- [Exercise goal]: Each line in the entries below that holds the string "东方外来韦编" is to be listed.

- [Available records]:
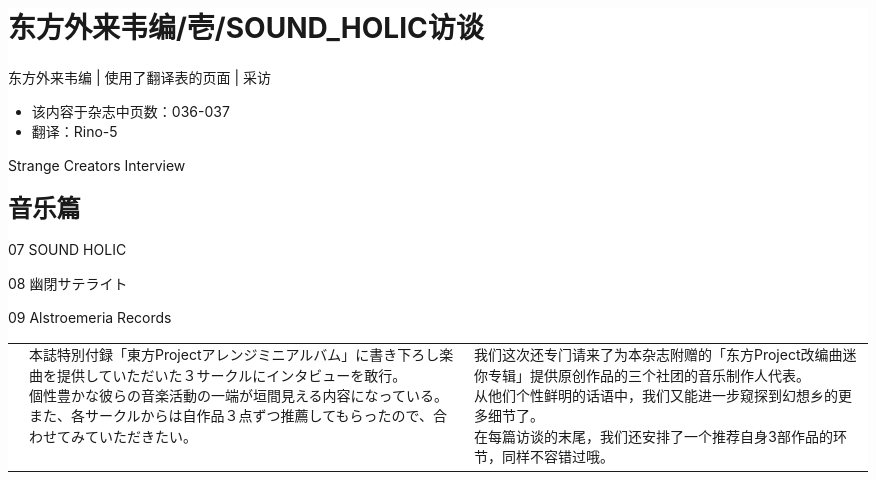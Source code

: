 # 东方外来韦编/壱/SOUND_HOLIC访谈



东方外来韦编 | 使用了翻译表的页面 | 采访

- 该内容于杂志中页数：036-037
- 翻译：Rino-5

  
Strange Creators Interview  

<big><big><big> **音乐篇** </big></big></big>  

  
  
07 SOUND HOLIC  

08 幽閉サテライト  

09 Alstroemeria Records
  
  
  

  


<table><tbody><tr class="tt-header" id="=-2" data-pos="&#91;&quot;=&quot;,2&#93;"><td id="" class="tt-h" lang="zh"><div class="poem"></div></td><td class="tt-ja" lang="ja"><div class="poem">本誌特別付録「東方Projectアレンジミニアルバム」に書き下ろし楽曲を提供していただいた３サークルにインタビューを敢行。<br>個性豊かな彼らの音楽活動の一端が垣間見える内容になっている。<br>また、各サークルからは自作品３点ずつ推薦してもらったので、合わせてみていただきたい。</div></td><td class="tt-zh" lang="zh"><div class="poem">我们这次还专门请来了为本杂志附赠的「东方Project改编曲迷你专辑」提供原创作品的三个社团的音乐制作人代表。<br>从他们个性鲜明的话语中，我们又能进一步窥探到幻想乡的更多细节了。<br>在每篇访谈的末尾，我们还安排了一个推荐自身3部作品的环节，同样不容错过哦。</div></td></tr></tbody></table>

- [Exercise solution]:
: # 东方外来韦编/壱/SOUND_HOLIC访谈
东方外来韦编 | 使用了翻译表的页面 | 采访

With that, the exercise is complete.